• EXERCISE PROMPT
Given the listing that follows, report all lines in which the string "radio" occurs.

• ENTRIES SHOWN

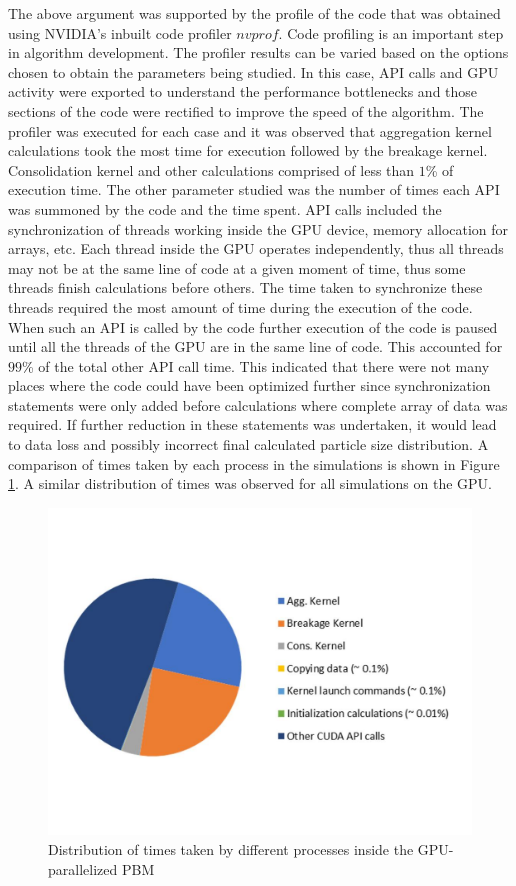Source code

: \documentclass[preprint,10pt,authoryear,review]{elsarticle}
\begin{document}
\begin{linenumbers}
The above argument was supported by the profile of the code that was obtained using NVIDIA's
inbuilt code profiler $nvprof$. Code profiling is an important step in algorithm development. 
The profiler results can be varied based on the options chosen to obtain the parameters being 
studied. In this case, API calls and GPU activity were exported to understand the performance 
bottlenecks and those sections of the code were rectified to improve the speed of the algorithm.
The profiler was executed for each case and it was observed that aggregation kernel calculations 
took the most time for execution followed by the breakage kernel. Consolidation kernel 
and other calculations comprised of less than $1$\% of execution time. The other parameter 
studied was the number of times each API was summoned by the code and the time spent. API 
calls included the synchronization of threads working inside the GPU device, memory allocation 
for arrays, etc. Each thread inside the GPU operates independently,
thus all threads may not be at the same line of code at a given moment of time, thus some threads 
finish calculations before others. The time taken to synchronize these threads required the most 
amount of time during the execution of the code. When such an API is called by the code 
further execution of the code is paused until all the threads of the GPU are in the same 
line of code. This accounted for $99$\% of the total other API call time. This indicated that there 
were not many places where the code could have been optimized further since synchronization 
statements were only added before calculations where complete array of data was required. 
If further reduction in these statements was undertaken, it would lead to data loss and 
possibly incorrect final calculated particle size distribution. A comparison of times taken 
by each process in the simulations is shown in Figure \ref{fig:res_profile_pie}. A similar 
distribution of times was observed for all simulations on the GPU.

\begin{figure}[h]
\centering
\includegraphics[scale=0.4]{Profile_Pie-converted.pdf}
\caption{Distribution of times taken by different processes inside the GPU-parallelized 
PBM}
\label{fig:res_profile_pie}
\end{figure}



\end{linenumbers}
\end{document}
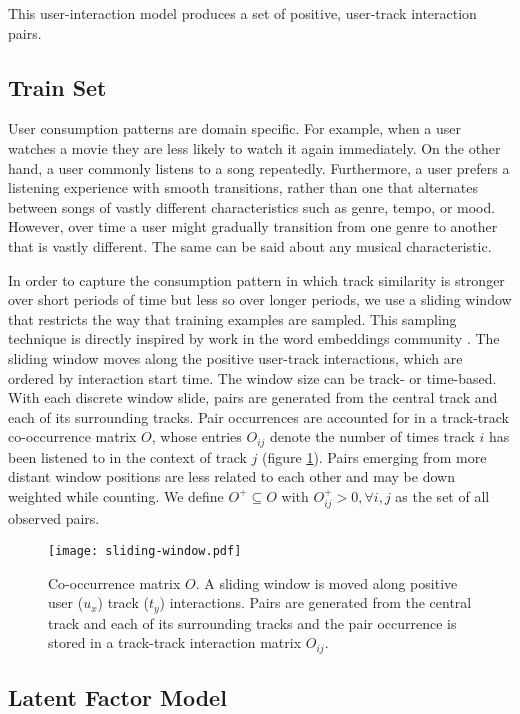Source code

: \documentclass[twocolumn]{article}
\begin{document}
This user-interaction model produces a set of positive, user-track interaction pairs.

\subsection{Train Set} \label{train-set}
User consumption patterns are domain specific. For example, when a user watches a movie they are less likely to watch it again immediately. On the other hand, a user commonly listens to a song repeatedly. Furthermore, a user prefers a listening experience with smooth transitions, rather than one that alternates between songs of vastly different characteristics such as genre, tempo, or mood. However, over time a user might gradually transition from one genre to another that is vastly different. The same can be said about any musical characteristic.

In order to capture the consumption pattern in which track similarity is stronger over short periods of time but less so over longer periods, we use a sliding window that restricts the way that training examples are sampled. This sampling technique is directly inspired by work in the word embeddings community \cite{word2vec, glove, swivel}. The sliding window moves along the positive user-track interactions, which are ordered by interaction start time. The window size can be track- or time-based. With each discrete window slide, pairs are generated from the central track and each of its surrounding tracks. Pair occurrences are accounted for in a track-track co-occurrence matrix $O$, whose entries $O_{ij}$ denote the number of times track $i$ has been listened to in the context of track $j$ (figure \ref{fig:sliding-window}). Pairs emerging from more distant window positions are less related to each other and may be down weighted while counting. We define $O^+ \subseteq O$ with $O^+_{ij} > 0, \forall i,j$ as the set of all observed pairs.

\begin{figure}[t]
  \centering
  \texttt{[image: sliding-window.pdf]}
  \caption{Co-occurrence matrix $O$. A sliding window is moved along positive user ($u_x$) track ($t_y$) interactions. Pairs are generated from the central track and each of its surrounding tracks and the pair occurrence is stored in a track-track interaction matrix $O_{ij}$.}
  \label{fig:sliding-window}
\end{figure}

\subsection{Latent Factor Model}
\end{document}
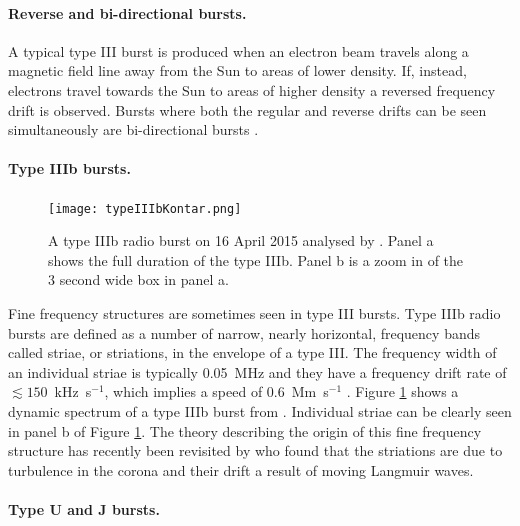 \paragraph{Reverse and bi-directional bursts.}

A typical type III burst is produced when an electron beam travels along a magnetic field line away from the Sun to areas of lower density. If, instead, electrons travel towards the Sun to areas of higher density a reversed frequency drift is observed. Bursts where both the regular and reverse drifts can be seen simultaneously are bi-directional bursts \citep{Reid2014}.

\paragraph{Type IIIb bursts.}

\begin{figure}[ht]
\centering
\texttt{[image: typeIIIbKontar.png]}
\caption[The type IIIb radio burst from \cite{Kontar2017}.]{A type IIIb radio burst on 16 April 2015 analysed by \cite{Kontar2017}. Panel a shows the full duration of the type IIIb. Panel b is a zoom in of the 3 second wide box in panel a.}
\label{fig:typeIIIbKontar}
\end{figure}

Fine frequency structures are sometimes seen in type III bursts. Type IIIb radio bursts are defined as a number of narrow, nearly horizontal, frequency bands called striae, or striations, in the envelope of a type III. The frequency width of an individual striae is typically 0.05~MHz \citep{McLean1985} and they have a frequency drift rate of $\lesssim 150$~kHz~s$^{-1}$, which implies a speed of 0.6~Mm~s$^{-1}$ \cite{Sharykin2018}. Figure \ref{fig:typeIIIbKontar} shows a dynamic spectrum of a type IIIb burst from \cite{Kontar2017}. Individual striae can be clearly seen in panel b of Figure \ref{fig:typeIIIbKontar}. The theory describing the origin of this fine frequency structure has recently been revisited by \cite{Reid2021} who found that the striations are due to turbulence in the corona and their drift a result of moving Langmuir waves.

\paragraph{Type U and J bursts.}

...

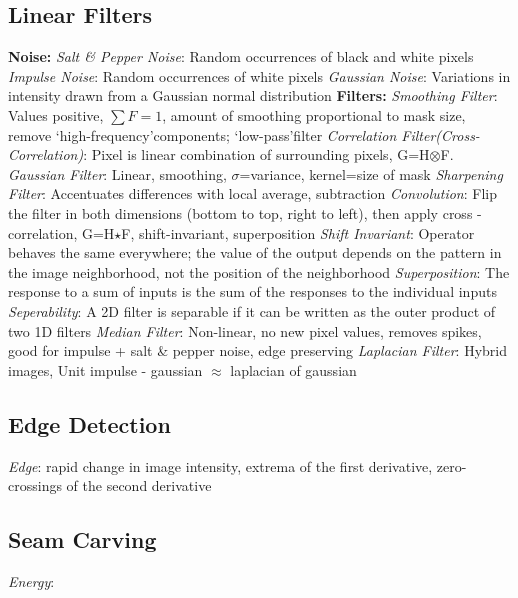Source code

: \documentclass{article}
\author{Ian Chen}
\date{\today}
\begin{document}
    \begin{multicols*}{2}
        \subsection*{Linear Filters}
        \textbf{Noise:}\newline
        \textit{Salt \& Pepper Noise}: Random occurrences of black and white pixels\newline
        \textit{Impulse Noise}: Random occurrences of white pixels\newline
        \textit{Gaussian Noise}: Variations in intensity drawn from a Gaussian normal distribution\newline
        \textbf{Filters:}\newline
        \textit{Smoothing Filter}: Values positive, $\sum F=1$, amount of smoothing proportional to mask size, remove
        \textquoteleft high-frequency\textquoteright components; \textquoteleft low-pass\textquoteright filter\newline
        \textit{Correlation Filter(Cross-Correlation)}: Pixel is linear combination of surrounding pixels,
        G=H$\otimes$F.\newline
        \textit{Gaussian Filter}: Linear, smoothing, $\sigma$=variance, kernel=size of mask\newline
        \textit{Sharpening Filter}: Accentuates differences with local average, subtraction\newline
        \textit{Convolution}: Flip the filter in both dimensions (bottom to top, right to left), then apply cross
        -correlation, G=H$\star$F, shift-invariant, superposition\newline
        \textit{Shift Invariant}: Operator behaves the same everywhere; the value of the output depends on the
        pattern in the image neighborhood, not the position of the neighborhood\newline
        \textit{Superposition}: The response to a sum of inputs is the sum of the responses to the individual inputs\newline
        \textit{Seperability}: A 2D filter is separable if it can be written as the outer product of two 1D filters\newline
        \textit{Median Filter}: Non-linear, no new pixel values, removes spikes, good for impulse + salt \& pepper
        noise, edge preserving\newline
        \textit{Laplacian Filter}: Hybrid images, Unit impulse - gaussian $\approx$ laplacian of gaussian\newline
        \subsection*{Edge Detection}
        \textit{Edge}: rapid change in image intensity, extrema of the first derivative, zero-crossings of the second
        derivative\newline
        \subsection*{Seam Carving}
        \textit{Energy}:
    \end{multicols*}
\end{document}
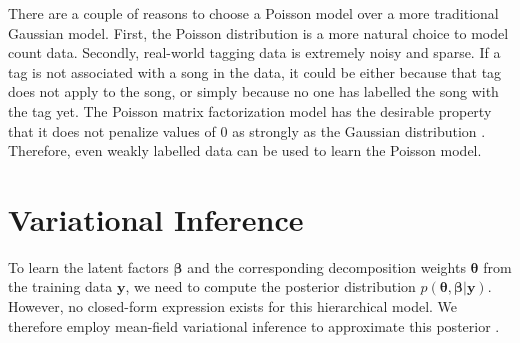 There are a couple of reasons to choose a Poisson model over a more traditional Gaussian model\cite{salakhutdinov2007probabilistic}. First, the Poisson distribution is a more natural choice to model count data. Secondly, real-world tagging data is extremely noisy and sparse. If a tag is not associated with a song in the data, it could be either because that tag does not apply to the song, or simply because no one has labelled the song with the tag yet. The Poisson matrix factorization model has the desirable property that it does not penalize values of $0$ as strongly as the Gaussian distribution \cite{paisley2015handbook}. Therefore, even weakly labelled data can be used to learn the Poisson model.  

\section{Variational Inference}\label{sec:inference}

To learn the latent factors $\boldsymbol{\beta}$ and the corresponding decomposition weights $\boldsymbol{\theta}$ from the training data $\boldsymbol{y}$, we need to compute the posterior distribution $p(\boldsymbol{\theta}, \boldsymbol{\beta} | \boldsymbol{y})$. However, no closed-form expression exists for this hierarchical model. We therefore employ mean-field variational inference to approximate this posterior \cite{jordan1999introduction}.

• EXPECTED ANSWER
\caption[The type IIIb radio burst from \cite{Kontar2017}.]{A type IIIb radio burst on 16 April 2015 analysed by \cite{Kontar2017}. Panel a shows the full duration of the type IIIb. Panel b is a zoom in of the 3 second wide box in panel a.}
Fine frequency structures are sometimes seen in type III bursts. Type IIIb radio bursts are defined as a number of narrow, nearly horizontal, frequency bands called striae, or striations, in the envelope of a type III. The frequency width of an individual striae is typically 0.05~MHz \citep{McLean1985} and they have a frequency drift rate of $\lesssim 150$~kHz~s$^{-1}$, which implies a speed of 0.6~Mm~s$^{-1}$ \cite{Sharykin2018}. Figure \ref{fig:typeIIIbKontar} shows a dynamic spectrum of a type IIIb burst from \cite{Kontar2017}. Individual striae can be clearly seen in panel b of Figure \ref{fig:typeIIIbKontar}. The theory describing the origin of this fine frequency structure has recently been revisited by \cite{Reid2021} who found that the striations are due to turbulence in the corona and their drift a result of moving Langmuir waves.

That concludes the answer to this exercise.